Using the records below, quote only the span that opens with the line containing "Anbox Cloud images" and closes with the line containing "### Streaming improvements", exactly and inclusively.

(Given data)

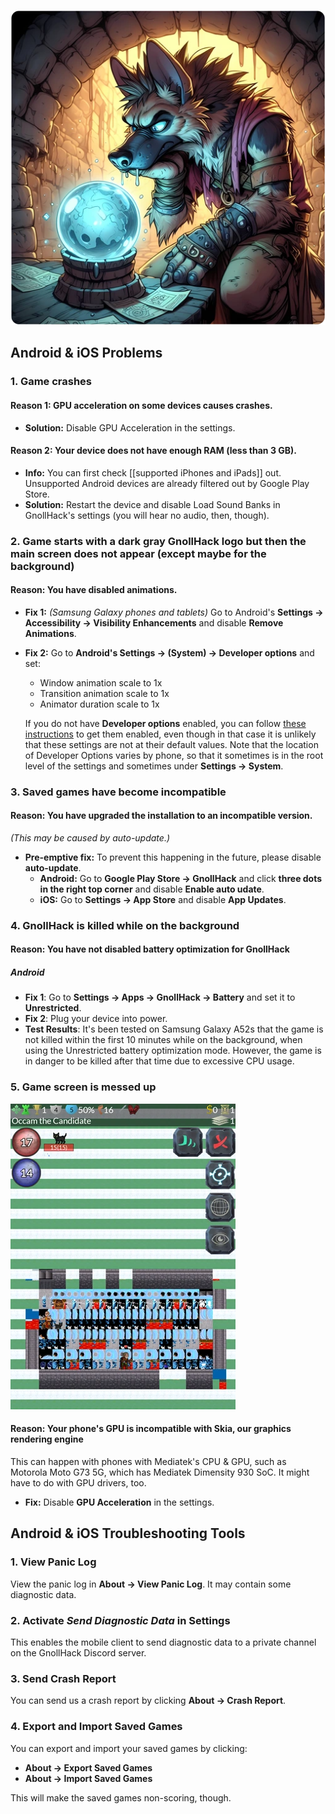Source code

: ![troubleshooting](/uploads/Troubleshooting/troubleshooting.webp)

## Android & iOS Problems

### 1. Game crashes

#### Reason 1: GPU acceleration on some devices causes crashes.

- **Solution:** Disable GPU Acceleration in the settings.

#### Reason 2: Your device does not have enough RAM (less than 3 GB).

- **Info:** You can first check [[supported iPhones and iPads]] out. Unsupported Android devices are already filtered out by Google Play Store.
- **Solution:** Restart the device and disable Load Sound Banks in GnollHack's settings (you will hear no audio, then, though).​

### 2. Game starts with a dark gray GnollHack logo but then the main screen does not appear (except maybe for the background)

#### Reason: You have disabled animations.​

- **Fix 1:** *(Samsung Galaxy phones and tablets)* Go to Android's **Settings → Accessibility → Visibility Enhancements** and disable **Remove Animations**.
- **Fix 2:** Go to **Android's Settings → (System) → Developer options** and set:​
    - Window animation scale to 1x
    - Transition animation scale to 1x
    - Animator duration scale to 1x

    If you do not have **Developer options** enabled, you can follow [these instructions](https://developer.android.com/studio/debug/dev-options#enable) to get them enabled, even though in that case it is unlikely that these settings are not at their default values. Note that the location of Developer Options varies by phone, so that it sometimes is in the root level of the settings and sometimes under **Settings → System**.​

### 3. Saved games have become incompatible

#### Reason: You have upgraded the installation to an incompatible version.

*(This may be caused by auto-update.)*

- **Pre-emptive fix:** To prevent this happening in the future, please disable **auto-update**.
    - **Android:** Go to **Google Play Store → GnollHack** and click **three dots in the right top corner** and disable **Enable auto udate**.
    - **iOS:** Go to **Settings → App Store** and disable **App Updates**.

### 4. GnollHack is killed while on the background

#### Reason: You have not disabled battery optimization for GnollHack

##### Android

- **Fix 1**: Go to **Settings → Apps → GnollHack → Battery** and set it to **Unrestricted**.
- **Fix 2**: Plug your device into power.
- **Test Results**: It's been tested on Samsung Galaxy A52s that the game is not killed within the first 10 minutes while on the background, when using the Unrestricted battery optimization mode. However, the game is in danger to be killed after that time due to excessive CPU usage.

### 5. Game screen is messed up

![troubleshooting-screenshot-1](/uploads/Troubleshooting/troubleshooting-screenshot-1.webp)

#### Reason: Your phone's GPU is incompatible with Skia, our graphics rendering engine

This can happen with phones with Mediatek's CPU & GPU, such as Motorola Moto G73 5G, which has Mediatek Dimensity 930 SoC. It might have to do with GPU drivers, too.

- **Fix:** Disable **GPU Acceleration** in the settings.

## Android & iOS Troubleshooting Tools

### 1. View Panic Log

View the panic log in **About → View Panic Log**. It may contain some diagnostic data.

### 2. Activate *Send Diagnostic Data* in Settings

This enables the mobile client to send diagnostic data to a private channel on the GnollHack Discord server.

### 3. Send Crash Report

You can send us a crash report by clicking **About → Crash Report**.

### 4. Export and Import Saved Games

You can export and import your saved games by clicking:

- **About → Export Saved Games**
- **About → Import Saved Games**

This will make the saved games non-scoring, though.
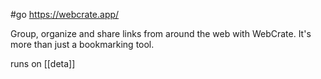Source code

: #go https://webcrate.app/

Group, organize and share links from around the web with WebCrate. It's more than just a bookmarking tool.

runs on [[deta]]
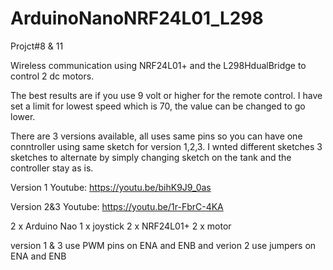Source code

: # ArduinoNanoNRF24L01_L298

Projct#8 & 11

Wireless communication using NRF24L01+ and the L298HdualBridge to control 2 dc motors.

The best results are if you use 9 volt or higher for the remote control. I have set a limit for lowest speed which is 70, the value can be changed to go lower.

There are 3 versions available, all uses same pins so you can have one conntroller using same sketch for version 1,2,3. I wnted different sketches 3 sketches to alternate by simply changing sketch on the tank and the controller stay as is.


Version 1
Youtube:
https://youtu.be/bihK9J9_0as

Version 2&3
Youtube:
https://youtu.be/1r-FbrC-4KA


2 x Arduino Nao
1 x joystick
2 x NRF24L01+
2 x motor 

version 1 & 3 use PWM pins on ENA and ENB and verion 2 use jumpers on ENA and ENB


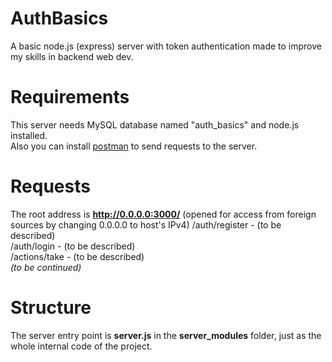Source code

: # AuthBasics
 A basic node.js (express) server with token authentication made to improve my skills in backend web dev.
# Requirements
 This server needs MySQL database named "auth_basics" and node.js installed.  
 Also you can install [postman](https://www.postman.com/downloads/) to send requests to the server.
# Requests
 The root address is **http://0.0.0.0:3000/** (opened for access from foreign sources by changing 0.0.0.0 to host's IPv4)
 /auth/register - (to be described)  
 /auth/login - (to be described)  
 /actions/take - (to be described)  
 *(to be continued)*
# Structure
 The server entry point is **server.js** in the **server_modules** folder, just as the whole internal code of the project.
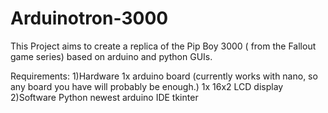# Arduinotron-3000
This Project aims to create a replica of the Pip Boy 3000 ( from the Fallout game series) based on arduino and python GUIs.

Requirements:
1)Hardware
1x arduino board (currently works with nano, so any board you have will probably be enough.)
1x 16x2 LCD display
2)Software
Python
newest arduino IDE
tkinter


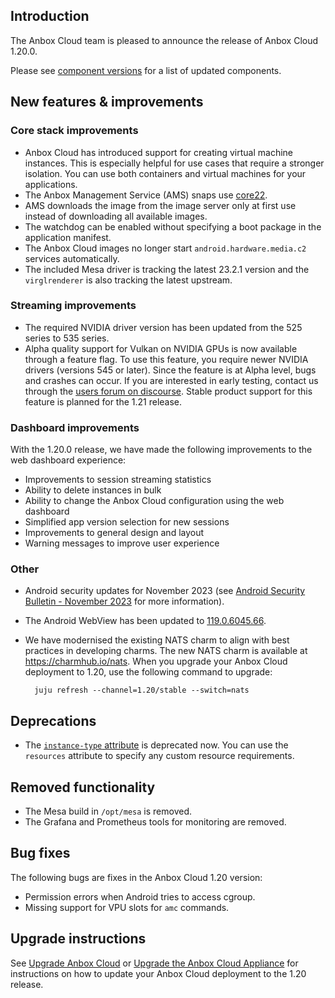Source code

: ## Introduction

The Anbox Cloud team is pleased to announce the release of Anbox Cloud 1.20.0.

Please see [component versions](https://anbox-cloud.io/docs/ref/component-versions) for a list of updated components.

## New features & improvements

### Core stack improvements

* Anbox Cloud has introduced support for creating virtual machine instances. This is especially helpful for use cases that require a stronger isolation. You can use both containers and virtual machines for your applications.<!--AC-1459 and AC-2010 and AC-1916-->
* The Anbox Management Service (AMS) snaps use [core22](https://snapcraft.io/core22).<!--AC-1853-->
* AMS downloads the image from the image server only at first use instead of downloading all available images. <!--AC-1158-->
* The watchdog can be enabled without specifying a boot package in the application manifest. <!--AC-2057-->
* The Anbox Cloud images no longer start `android.hardware.media.c2` services automatically.<!--AC-2033-->
* The included Mesa driver is tracking the latest 23.2.1 version and the `virglrenderer` is also tracking the latest upstream.<!--AC-1933-->

### Streaming improvements

* The required NVIDIA driver version has been updated from the 525 series to 535 series.<!--AC-1924-->
* Alpha quality support for Vulkan on NVIDIA GPUs is now available through a feature flag. To use this feature, you require newer NVIDIA drivers (versions 545 or later). Since the feature is at Alpha level, bugs and crashes can occur. If you are interested in early testing, contact us through the [users forum on discourse](https://discourse.ubuntu.com/c/anbox-cloud/users/148). Stable product support for this feature is planned for the 1.21 release.

### Dashboard improvements

With the 1.20.0 release, we have made the following improvements to the web dashboard experience:

* Improvements to session streaming statistics
* Ability to delete instances in bulk
* Ability to change the Anbox Cloud configuration using the web dashboard
* Simplified app version selection for new sessions
* Improvements to general design and layout
* Warning messages to improve user experience

### Other

* Android security updates for November 2023 (see [Android Security Bulletin - November 2023](https://source.android.com/docs/security/bulletin/2023-11-01) for more information).
* The Android WebView has been updated to [119.0.6045.66](https://chromereleases.googleblog.com/2023/10/early-stable-update-for-android_01005299231.html).
* We have modernised the existing NATS charm to align with best practices in developing charms. The new NATS charm is available at https://charmhub.io/nats. When you upgrade your Anbox Cloud deployment to 1.20, use the following command to upgrade:

        juju refresh --channel=1.20/stable --switch=nats

## Deprecations

* The [`instance-type` attribute](https://discourse.ubuntu.com/t/24197#instance-type) is deprecated now. You can use the `resources` attribute to specify any custom resource requirements.

## Removed functionality

* The Mesa build in `/opt/mesa` is removed. <!--AC-1928-->
* The Grafana and Prometheus tools for monitoring are removed. <!--AC-1925-->

## Bug fixes
The following bugs are fixes in the Anbox Cloud 1.20 version:

* Permission errors when Android tries to access cgroup. <!--AC-1748-->
* Missing support for VPU slots for `amc` commands. <!--AC-2004-->


## Upgrade instructions

See [Upgrade Anbox Cloud](https://anbox-cloud.io/docs/howto/update/upgrade-anbox) or [Upgrade the Anbox Cloud Appliance](https://anbox-cloud.io/docs/howto/update/upgrade-appliance) for instructions on how to update your Anbox Cloud deployment to the 1.20 release.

(End Given data)

— Result for this exercise —
* The Anbox Cloud images no longer start `android.hardware.media.c2` services automatically.<!--AC-2033-->
* The included Mesa driver is tracking the latest 23.2.1 version and the `virglrenderer` is also tracking the latest upstream.<!--AC-1933-->

### Streaming improvements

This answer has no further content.